Perhaps flying is not a right but, given Iran’s horrible air safety record, it also seems somewhat crass to describe aircraft reliability and safety as “a luxury.”
The New York Times wrote yesterday:
Iran’s air industry has been plagued by safety concerns for years, at least in part because international sanctions have prevented the country from purchasing new American and European aircraft and spare parts for the ones it has.
Iran’s American-built aircraft were purchased before Iran’s 1979 revolution, when the two countries cut off relations. Airlines, including Iran’s flagship carrier, Iran Air, have struggled to keep those planes, as well as aging and often unreliable aircraft bought from Russia and other former Soviet states, in service.
Indeed, it’s important to wait before drawing conclusions about the cause of this plane crash–but the accident, and large civilian death toll, should make proponents of sanctions that target civilians aware of the potential costs of such policies.

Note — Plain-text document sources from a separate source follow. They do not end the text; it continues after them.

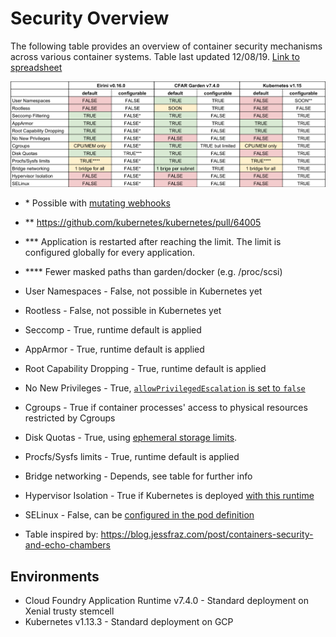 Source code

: # Security Overview

The following table provides an overview of container security mechanisms across various container systems.
Table last updated 12/08/19. [Link to spreadsheet](https://docs.google.com/spreadsheets/d/1Rwg-C5B4yhyqUrKe_9ozhpiPKpo0Ck6RYBIKC0uzzvQ/edit?usp=sharing)

![security overview](security-overview.png)

* \* Possible with [mutating webhooks](https://kubernetes.io/docs/reference/access-authn-authz/extensible-admission-controllers/#webhook-configuration)
* \*\* https://github.com/kubernetes/kubernetes/pull/64005
* \*\*\* Application is restarted after reaching the limit. The limit is configured globally for every application.
* \*\*\*\* Fewer masked paths than garden/docker (e.g. /proc/scsi)

* User Namespaces - False, not possible in Kubernetes yet
* Rootless - False, not possible in Kubernetes yet
* Seccomp - True, runtime default is applied
* AppArmor - True, runtime default is applied
* Root Capability Dropping - True, runtime default is applied
* No New Privileges - True, [`allowPrivilegedEscalation` is set to `false`](https://kubernetes.io/docs/tasks/configure-pod-container/security-context/)
* Cgroups - True if container processes' access to physical resources restricted by Cgroups
* Disk Quotas - True, using [ephemeral storage limits](https://kubernetes.io/docs/concepts/configuration/manage-compute-resources-container/#requests-and-limits-setting-for-local-ephemeral-storage).
* Procfs/Sysfs limits - True, runtime default is applied
* Bridge networking - Depends, see table for further info
* Hypervisor Isolation - True if Kubernetes is deployed [with this runtime](https://github.com/kubernetes/frakti)
* SELinux - False, can be [configured in the pod definition](https://kubernetes.io/docs/tasks/configure-pod-container/security-context/#assign-selinux-labels-to-a-container)

* Table inspired by: https://blog.jessfraz.com/post/containers-security-and-echo-chambers

## Environments

* Cloud Foundry Application Runtime v7.4.0 - Standard deployment on Xenial trusty stemcell
* Kubernetes v1.13.3 - Standard deployment on GCP
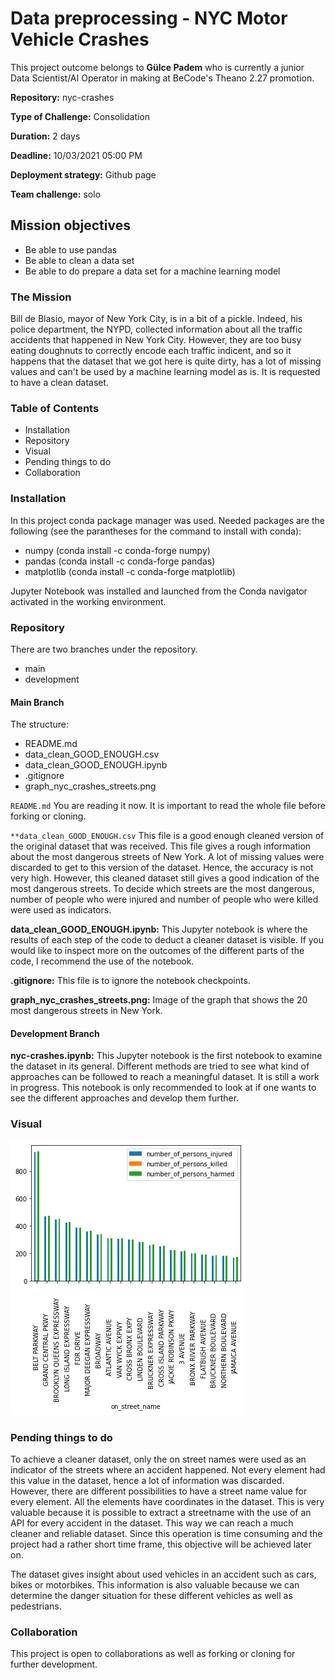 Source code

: # Data preprocessing - NYC Motor Vehicle Crashes

This project outcome belongs to **Gülce Padem** who is currently a junior Data Scientist/AI Operator in making at BeCode's Theano 2.27 promotion.

**Repository:** nyc-crashes

**Type of Challenge:** Consolidation

**Duration:** 2 days

**Deadline:** 10/03/2021 05:00 PM

**Deployment strategy:** Github page

**Team challenge:** solo

## Mission objectives

* Be able to use pandas
* Be able to clean a data set
* Be able to do prepare a data set for a machine learning model

### The Mission

Bill de Blasio, mayor of New York City, is in a bit of a pickle. Indeed, his police department, the NYPD, collected information about all the traffic accidents that happened in New York City. However, they are too busy eating doughnuts to correctly encode each traffic indicent, and so it happens that the dataset that we got here is quite dirty, has a lot of missing values and can't be used by a machine learning model as is. It is requested to have a clean dataset.

### Table of Contents

* Installation
* Repository
* Visual
* Pending things to do
* Collaboration

### Installation

In this project conda package manager was used. Needed packages are the following (see the parantheses for the command to install with conda):

* numpy (conda install -c conda-forge numpy)
* pandas (conda install -c conda-forge pandas)
* matplotlib (conda install -c conda-forge matplotlib)

Jupyter Notebook was installed and launched from the Conda navigator activated in the working environment.

### Repository

There are two branches under the repository.

* main
* development

#### Main Branch

The structure:

* README.md
* data_clean_GOOD_ENOUGH.csv
* data_clean_GOOD_ENOUGH.ipynb
* .gitignore
* graph_nyc_crashes_streets.png

`README.md`
You are reading it now. It is important to read the whole file before forking or cloning.

`**data_clean_GOOD_ENOUGH.csv`
This file is a good enough cleaned version of the original dataset that was received. This file gives a rough information about the most dangerous streets of New York. A lot of missing values were discarded to get to this version of the dataset. Hence, the accuracy is not very high. However, this cleaned dataset still gives a good indication of the most dangerous streets. To decide which streets are the most dangerous, number of people who were injured and number of people who were killed were used as indicators.

**data_clean_GOOD_ENOUGH.ipynb:**
This Jupyter notebook is where the results of each step of the code to deduct a cleaner dataset is visible. If you would like to inspect more on the outcomes of the different parts of the code, I recommend the use of the notebook.

**.gitignore:**
This file is to ignore the notebook checkpoints.

**graph_nyc_crashes_streets.png:**
Image of the graph that shows the 20 most dangerous streets in New York.

#### Development Branch

**nyc-crashes.ipynb:**
This Jupyter notebook is the first notebook to examine the dataset in its general. Different methods are tried to see what kind of approaches can be followed to reach a meaningful dataset. It is still a work in progress. This notebook is only recommended to look at if one wants to see the different approaches and develop them further.

### Visual

![The 20 most dangerous streets in New York](graph_nyc_crashes_streets.png)

### Pending things to do

To achieve a cleaner dataset, only the on street names were used as an indicator of the streets where an accident happened. Not every element had this value in the dataset, hence a lot of information was discarded. However, there are different possibilities to have a street name value for every element. All the elements have coordinates in the dataset. This is very valuable because it is possible to extract a streetname with the use of an API for every accident in the dataset. This way we can reach a much cleaner and reliable dataset. Since this operation is time consuming and the project had a rather short time frame, this objective will be achieved later on.

The dataset gives insight about used vehicles in an accident such as cars, bikes or motorbikes. This information is also valuable because we can determine the danger situation for these different vehicles as well as pedestrians.

### Collaboration

This project is open to collaborations as well as forking or cloning for further development.
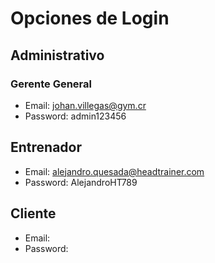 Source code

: # Opciones de Login
## Administrativo
### Gerente General
- Email: johan.villegas@gym.cr
- Password: admin123456
## Entrenador
- Email: alejandro.quesada@headtrainer.com
- Password: AlejandroHT789
## Cliente
- Email: 
- Password:  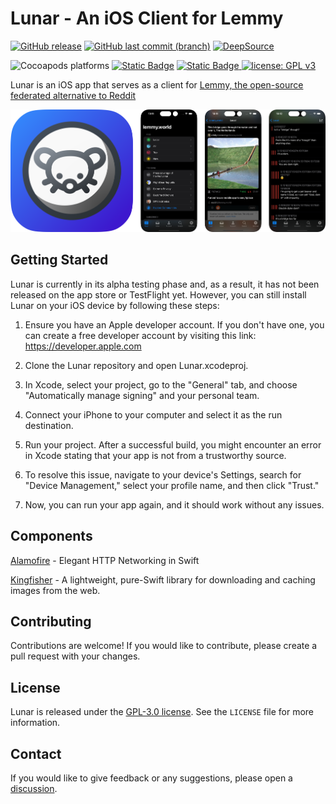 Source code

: # Lunar - An iOS Client for Lemmy

[![GitHub release](https://img.shields.io/github/v/release/mani-sh-reddy/Lunar-Lemmy-iOS)](https://github.com/mani-sh-reddy/Lunar-Lemmy-iOS/releases)
[![GitHub last commit (branch)](https://img.shields.io/github/last-commit/mani-sh-reddy/Lunar-Lemmy-iOS/dev)](https://github.com/mani-sh-reddy/Lunar-Lemmy-iOS/commits/main)
[![DeepSource](https://app.deepsource.com/gh/mani-sh-reddy/Lunar-Lemmy-iOS.svg/?label=active+issues&show_trend=true&token=T8gxTn0BxZMno5Pxdh1pfAgB)](https://app.deepsource.com/gh/mani-sh-reddy/Lunar-Lemmy-iOS/?ref=repository-badge)

![Cocoapods platforms](https://img.shields.io/cocoapods/p/ios)
[![Static Badge](https://img.shields.io/badge/Swift-5.8-orange?logo=swift&logoColor=orange)](https://www.swift.org/about/)
[![Static Badge](https://img.shields.io/badge/SwiftUI-3.0-blue?logo=swift&logoColor=blue)
](https://developer.apple.com/xcode/swiftui/)
[![license: GPL v3](https://img.shields.io/badge/license-GPLv3-maroon.svg)](https://www.gnu.org/licenses/gpl-3.0)



Lunar is an iOS app that serves as a client for [Lemmy, the open-source federated alternative to Reddit](https://join-lemmy.org/instances)

![Lunar App Screenshots](Screenshots/LunarIconScreenshots.png)

## Getting Started

Lunar is currently in its alpha testing phase and, as a result, it has not been released on the app store or TestFlight yet. However, you can still install Lunar on your iOS device by following these steps:

1. Ensure you have an Apple developer account. If you don't have one, you can create a free developer account by visiting this link: https://developer.apple.com
   
2. Clone the Lunar repository and open Lunar.xcodeproj.
   
3. In Xcode, select your project, go to the "General" tab, and choose "Automatically manage signing" and your personal team.
   
4. Connect your iPhone to your computer and select it as the run destination.
   
5. Run your project. After a successful build, you might encounter an error in Xcode stating that your app is not from a trustworthy source.
   
6. To resolve this issue, navigate to your device's Settings, search for "Device Management," select your profile name, and then click "Trust."

7. Now, you can run your app again, and it should work without any issues.


## Components

[Alamofire](https://github.com/Alamofire/Alamofire)  - Elegant HTTP Networking in Swift

[Kingfisher](https://github.com/onevcat/Kingfisher) - A lightweight, pure-Swift library for downloading and caching images from the web.


## Contributing

Contributions are welcome! If you would like to contribute, please create a pull request with your changes.

## License

Lunar is released under the [GPL-3.0 license](https://choosealicense.com/licenses/gpl-3.0/). See the `LICENSE` file for more information.

## Contact

If you would like to give feedback or any suggestions, please open a [discussion](https://github.com/mani-sh-reddy/Lunar-Lemmy-iOS/discussions).




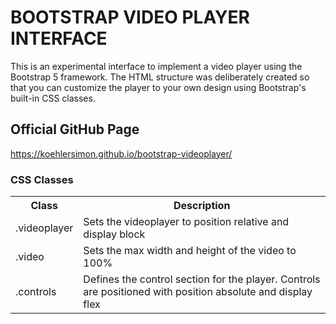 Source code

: # BOOTSTRAP VIDEO PLAYER INTERFACE

This is an experimental interface to implement a video player using the Bootstrap 5 framework. The HTML structure was deliberately created so that you can customize the player to your own design using Bootstrap's built-in CSS classes.

## Official GitHub Page
<a href="https://koehlersimon.github.io/bootstrap-videoplayer/">https://koehlersimon.github.io/bootstrap-videoplayer/</a>

### CSS Classes

<table>
    <tr>
        <th>Class</th>
        <th>Description</th>
    </tr>
    <tr>
        <td>.videoplayer</td>
        <td>Sets the videoplayer to position relative and display block</td>
    </tr>
    <tr>
        <td>.video</td>
        <td>Sets the max width and height of the video to 100%</td>
    </tr>
    <tr>
        <td>.controls</td>
        <td>Defines the control section for the player. Controls are positioned with position absolute and display flex</td>
    </tr>
</table>
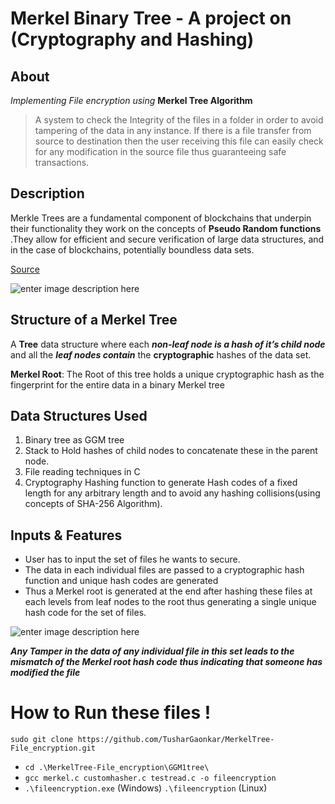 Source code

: # Merkel Binary Tree - A project on (Cryptography and Hashing)



## About

*Implementing File encryption using* **Merkel Tree Algorithm**

>  A system to check the Integrity of the files in a folder in order to
> avoid tampering of the data in any instance. If there is a file transfer from source to destination then the user receiving this file can easily check for any modification in the source file thus guaranteeing safe transactions.


## Description
Merkle Trees are a fundamental component of blockchains that underpin their functionality they work on the concepts of **Pseudo Random functions** .They allow for efficient and secure verification of large data structures, and in the case of blockchains, potentially boundless data sets. 

 [Source](https://en.wikipedia.org/wiki/Merkle_tree)

![enter image description here](https://upload.wikimedia.org/wikipedia/commons/thumb/9/95/Hash_Tree.svg/1920px-Hash_Tree.svg.png)

## Structure of a Merkel Tree

A **Tree** data structure where each ***non-leaf node is a hash of it’s child node*** and
all the ***leaf nodes contain*** the **cryptographic** hashes of the data set.

**Merkel Root**: The Root of this tree holds a unique cryptographic hash as the fingerprint for the entire data in a binary Merkel tree

## Data Structures Used

 1. Binary tree as GGM tree
 2. Stack to Hold hashes of child nodes to concatenate these in the
    parent node.
 3. File reading techniques in C
 4. Cryptography Hashing function to generate Hash codes of a fixed
    length for any arbitrary length and to avoid any hashing collisions(using concepts of SHA-256 Algorithm).

## Inputs & Features

 - User has to input the set of files he wants to secure.
 - The data in each individual files are passed to a cryptographic hash
   function and unique hash codes are generated
 - Thus a Merkel root is generated at the end after hashing these files at each
   levels from leaf nodes to the root thus generating a single unique
   hash code for the set of files.

![enter image description here](https://pbs.twimg.com/media/CqHRpKjUkAA0o-w.jpg)


***Any Tamper in the data of any individual file in this set leads to the mismatch of the Merkel root hash code thus indicating that someone has modified the file***




# How to Run these files !

    sudo git clone https://github.com/TusharGaonkar/MerkelTree-File_encryption.git

 

 - `cd .\MerkelTree-File_encryption\GGM1tree\` 
 -  `gcc merkel.c customhasher.c testread.c -o fileencryption`
 - `.\fileencryption.exe` (Windows)  `.\fileencryption` (Linux)


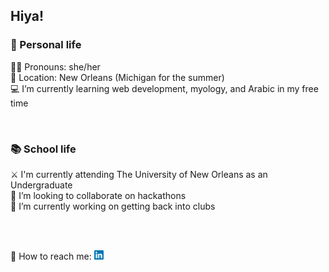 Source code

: ## Hiya!
### 🪷 Personal life
:rainbow_flag: Pronouns: she/her
<br>:round_pushpin: Location: New Orleans (Michigan for the summer)
<br>:computer: I’m currently learning web development, myology, and Arabic in my free time
<!--
<br>:zap: Fun fact: ...
<br>:love_letter: ***Current*** favorites:
  Games: LoZ, Pokémon, Overwatch
  Artists: Remi Wolf, JPEGMAFIA, Danny Brown, Montell Fish
  -->
  <br>
  
### :books: School life
:crossed_swords: I'm currently attending The University of New Orleans as an Undergraduate
<br>:link: I’m looking to collaborate on hackathons
<br>:seedling: I’m currently working on getting back into clubs
<!--
<br>:mag: I’m looking for help with mentoring
<br>:brain: I currently know Java, Python, C, ASM, MIPS
-->
<br>

<!--<br>💬 Ask me about -->

<br>:incoming_envelope: How to reach me: <a href="https://www.linkedin.com/in/jenspi/"><img src="/images/LinkedIn.png"
                                                                                         width="15"
                                                                                         height="15"></a>
                                                                                        

 <!--                                                                                        
<br>:incoming_envelope: How to reach me: ![https://www.linkedin.com/in/jenspi/](/images/LinkedIn.png) <!-- discord or linkedin -->

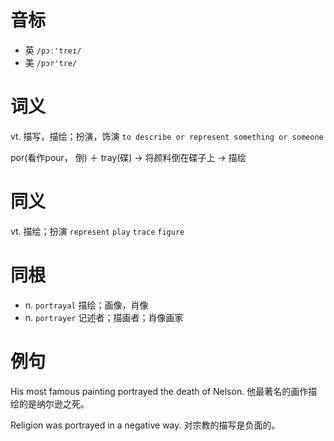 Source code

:# 音标

- 英 `/pɔː'treɪ/`
- 美 `/pɔr'tre/`

# 词义

vt. 描写，描绘；扮演，饰演
`to describe or represent something or someone`



por(看作pour， 倒) ＋ tray(碟) → 将颜料倒在碟子上 → 描绘

# 同义

vt. 描绘；扮演
`represent` `play` `trace` `figure`

# 同根

- n. `portrayal` 描绘；画像，肖像
- n. `portrayer` 记述者；描画者；肖像画家

# 例句

His most famous painting portrayed the death of Nelson.
他最著名的画作描绘的是纳尔逊之死。

Religion was portrayed in a negative way.
对宗教的描写是负面的。


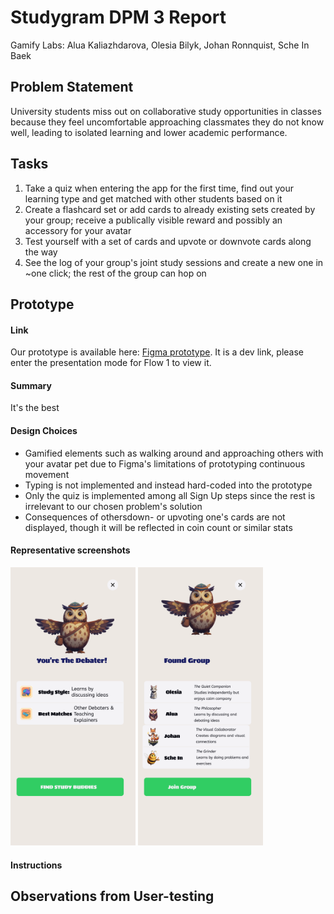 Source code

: # Studygram DPM 3 Report
Gamify Labs: Alua Kaliazhdarova, Olesia Bilyk, Johan Ronnquist, Sche In Baek
## Problem Statement
University students miss out on collaborative study opportunities in classes because they feel uncomfortable approaching classmates they do not know well, leading to isolated learning and lower academic performance.

## Tasks
1. Take a quiz when entering the app for the first time, find out your learning type and get matched with other students based on it
1. Create a flashcard set or add cards to already existing sets created by your group; receive a publically visible reward and possibly an accessory for your avatar
1. Test yourself with a set of cards and upvote or downvote cards along the way
1. See the log of your group's joint study sessions and create a new one in ~one click; the rest of the group can hop on

## Prototype
#### Link
Our prototype is available here: [Figma prototype](https://www.figma.com/design/umK9e0xpKP2qjlNV1JeIfc/Studygram?node-id=0-1&m=dev). It is a dev link, please enter the presentation mode for Flow 1 to view it.
#### Summary
It's the best
#### Design Choices
- Gamified elements such as walking around and approaching others with your avatar pet due to Figma's limitations of prototyping continuous movement
- Typing is not implemented and instead hard-coded into the prototype
- Only the quiz is implemented among all Sign Up steps since the rest is irrelevant to our chosen problem's solution
- Consequences of othersdown- or upvoting one's cards are not displayed, though it will be reflected in coin count or similar stats
#### Representative screenshots
<img src="images/learner_type.png" alt="Quiz Result 1" width="200"/>   <img src="images/group_match.png" alt="Quiz Result 2" width="200"/>

#### Instructions

## Observations from User-testing

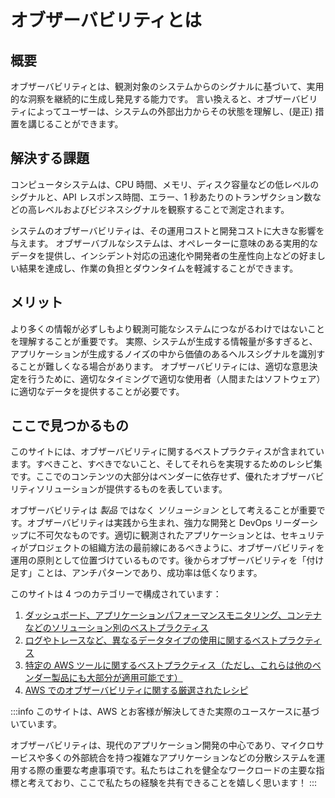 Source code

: # オブザーバビリティとは




## 概要

オブザーバビリティとは、観測対象のシステムからのシグナルに基づいて、実用的な洞察を継続的に生成し発見する能力です。
言い換えると、オブザーバビリティによってユーザーは、システムの外部出力からその状態を理解し、(是正) 措置を講じることができます。




## 解決する課題

コンピュータシステムは、CPU 時間、メモリ、ディスク容量などの低レベルのシグナルと、API レスポンス時間、エラー、1 秒あたりのトランザクション数などの高レベルおよびビジネスシグナルを観察することで測定されます。

システムのオブザーバビリティは、その運用コストと開発コストに大きな影響を与えます。
オブザーバブルなシステムは、オペレーターに意味のある実用的なデータを提供し、インシデント対応の迅速化や開発者の生産性向上などの好ましい結果を達成し、作業の負担とダウンタイムを軽減することができます。



## メリット

より多くの情報が必ずしもより観測可能なシステムにつながるわけではないことを理解することが重要です。
実際、システムが生成する情報量が多すぎると、アプリケーションが生成するノイズの中から価値のあるヘルスシグナルを識別することが難しくなる場合があります。
オブザーバビリティには、適切な意思決定を行うために、適切なタイミングで適切な使用者（人間またはソフトウェア）に適切なデータを提供することが必要です。




## ここで見つかるもの

このサイトには、オブザーバビリティに関するベストプラクティスが含まれています。すべきこと、すべきでないこと、そしてそれらを実現するためのレシピ集です。ここでのコンテンツの大部分はベンダーに依存せず、優れたオブザーバビリティソリューションが提供するものを表しています。

オブザーバビリティは *製品* ではなく *ソリューション* として考えることが重要です。オブザーバビリティは実践から生まれ、強力な開発と DevOps リーダーシップに不可欠なものです。適切に観測されたアプリケーションとは、セキュリティがプロジェクトの組織方法の最前線にあるべきように、オブザーバビリティを運用の原則として位置づけているものです。後からオブザーバビリティを「付け足す」ことは、アンチパターンであり、成功率は低くなります。

このサイトは 4 つのカテゴリーで構成されています：

1. [ダッシュボード、アプリケーションパフォーマンスモニタリング、コンテナなどのソリューション別のベストプラクティス](https://aws-observability.github.io/observability-best-practices/guides/)
1. [ログやトレースなど、異なるデータタイプの使用に関するベストプラクティス](https://aws-observability.github.io/observability-best-practices/signals/logs/)
1. [特定の AWS ツールに関するベストプラクティス（ただし、これらは他のベンダー製品にも大部分が適用可能です）](https://aws-observability.github.io/observability-best-practices/tools/cloudwatch_agent/)
1. [AWS でのオブザーバビリティに関する厳選されたレシピ](https://aws-observability.github.io/observability-best-practices/recipes/)

:::info
このサイトは、AWS とお客様が解決してきた実際のユースケースに基づいています。

オブザーバビリティは、現代のアプリケーション開発の中心であり、マイクロサービスや多くの外部統合を持つ複雑なアプリケーションなどの分散システムを運用する際の重要な考慮事項です。私たちはこれを健全なワークロードの主要な指標と考えており、ここで私たちの経験を共有できることを嬉しく思います！
:::
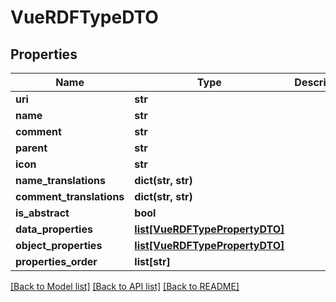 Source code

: # VueRDFTypeDTO

## Properties
Name | Type | Description | Notes
------------ | ------------- | ------------- | -------------
**uri** | **str** |  | [optional] 
**name** | **str** |  | [optional] 
**comment** | **str** |  | [optional] 
**parent** | **str** |  | [optional] 
**icon** | **str** |  | [optional] 
**name_translations** | **dict(str, str)** |  | [optional] 
**comment_translations** | **dict(str, str)** |  | [optional] 
**is_abstract** | **bool** |  | [optional] 
**data_properties** | [**list[VueRDFTypePropertyDTO]**](VueRDFTypePropertyDTO.md) |  | [optional] 
**object_properties** | [**list[VueRDFTypePropertyDTO]**](VueRDFTypePropertyDTO.md) |  | [optional] 
**properties_order** | **list[str]** |  | [optional] 

[[Back to Model list]](../README.md#documentation-for-models) [[Back to API list]](../README.md#documentation-for-api-endpoints) [[Back to README]](../README.md)


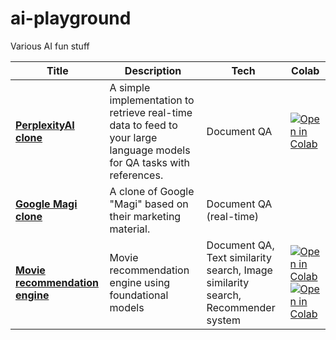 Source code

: # ai-playground

Various AI fun stuff

|Title |Description |Tech |Colab |
|-|-|-|-|
|<b>[PerplexityAI clone](perplexity-clone/)</b>| A simple implementation to retrieve real-time data to feed to your large language models for QA tasks with references. |Document QA| [![Open in Colab](https://colab.research.google.com/assets/colab-badge.svg)](https://colab.research.google.com/github/mklarqvist/ai-playground/blob/main/perplexity-clone/perplexity_clone.ipynb)
|<b>[Google Magi clone](google-magi-clone/)</b>| A clone of Google "Magi" based on their marketing material.|Document QA (real-time)| |
|<b>[Movie recommendation engine](movie-embeddings/)</b>| Movie recommendation engine using foundational models |Document QA, Text similarity search, Image similarity search, Recommender system| [![Open in Colab](https://colab.research.google.com/assets/colab-badge.svg)](https://colab.research.google.com/github/mklarqvist/ai-playground/blob/main/movie-embeddings/preprocessing/tmbd_id_review.ipynb) [![Open in Colab](https://colab.research.google.com/assets/colab-badge.svg)](https://colab.research.google.com/github/mklarqvist/ai-playground/blob/main/movie-embeddings/preprocessing/dino_movie_similarity_poster.ipynb)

Perhaps more importantly, hawks, like Michael Rubin, should be forced to explain how endangering Iranian travelers will help bring about regime change in Tehran.
Back in February, Senior Media Matters Fellow MJ Rosenberg wrote of the sanctions that target civilians, including those that ban the export of airplane parts to Iran, that:
Smart sanctions would help bring down the Iranian regime or, at the very least, make it more open to negotiations over its nuclear plans. To be “smart,” however, they must target the regime and not the Iranian people. The House and Senate passed sanctions are not only dumb, they are the very kind of sanctions Ahmadinejad would devise if it was up to him.